EXERCISE DETAILS — From the entries below, copy every line that has the word "subsection".

AVAILABLE DATA —
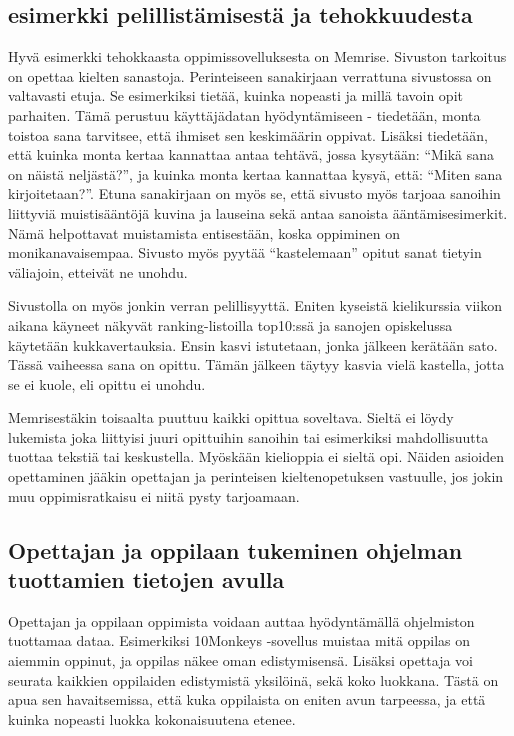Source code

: \documentclass[utf8,bachelor]{gradu3}
\begin{document}
\subsection{esimerkki pelillistämisestä ja tehokkuudesta}
Hyvä esimerkki tehokkaasta oppimissovelluksesta on Memrise.\parencite[][]{memrise} Sivuston tarkoitus on opettaa kielten sanastoja. Perinteiseen sanakirjaan verrattuna sivustossa on valtavasti etuja. Se esimerkiksi tietää, kuinka nopeasti ja millä tavoin opit parhaiten. Tämä perustuu käyttäjädatan hyödyntämiseen - tiedetään, monta toistoa sana tarvitsee, että ihmiset sen keskimäärin oppivat. Lisäksi tiedetään, että kuinka monta kertaa kannattaa antaa tehtävä, jossa kysytään: “Mikä sana on näistä neljästä?”, ja kuinka monta kertaa kannattaa kysyä, että: “Miten sana kirjoitetaan?”. Etuna sanakirjaan on myös se, että sivusto myös tarjoaa sanoihin liittyviä muistisääntöjä kuvina ja lauseina sekä antaa sanoista ääntämisesimerkit. Nämä helpottavat muistamista entisestään, koska oppiminen on monikanavaisempaa. Sivusto myös pyytää “kastelemaan” opitut sanat tietyin väliajoin, etteivät ne unohdu.

Sivustolla on myös jonkin verran pelillisyyttä. Eniten kyseistä kielikurssia viikon aikana käyneet näkyvät ranking-listoilla top10:ssä ja sanojen opiskelussa käytetään kukkavertauksia. Ensin kasvi istutetaan, jonka jälkeen kerätään sato. Tässä vaiheessa sana on opittu. Tämän jälkeen täytyy kasvia vielä kastella, jotta se ei kuole, eli opittu ei unohdu. 

Memrisestäkin toisaalta puuttuu kaikki opittua soveltava. Sieltä ei löydy lukemista joka liittyisi juuri opittuihin sanoihin tai esimerkiksi mahdollisuutta tuottaa tekstiä tai keskustella. Myöskään kielioppia ei sieltä opi. Näiden asioiden opettaminen jääkin opettajan ja perinteisen kieltenopetuksen vastuulle, jos jokin muu oppimisratkaisu ei niitä pysty tarjoamaan.

\subsection{Opettajan ja oppilaan tukeminen ohjelman tuottamien tietojen avulla}
Opettajan ja oppilaan oppimista voidaan auttaa hyödyntämällä ohjelmiston tuottamaa dataa. Esimerkiksi 10Monkeys -sovellus muistaa mitä oppilas on aiemmin oppinut, ja oppilas näkee oman edistymisensä. Lisäksi opettaja voi seurata kaikkien oppilaiden edistymistä yksilöinä, sekä koko luokkana. Tästä on apua sen havaitsemissa, että kuka oppilaista on eniten avun tarpeessa, ja että kuinka nopeasti luokka kokonaisuutena etenee.
\end{document}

RESULT OF THE TASK —
\subsection{esimerkki pelillistämisestä ja tehokkuudesta}
\subsection{Opettajan ja oppilaan tukeminen ohjelman tuottamien tietojen avulla}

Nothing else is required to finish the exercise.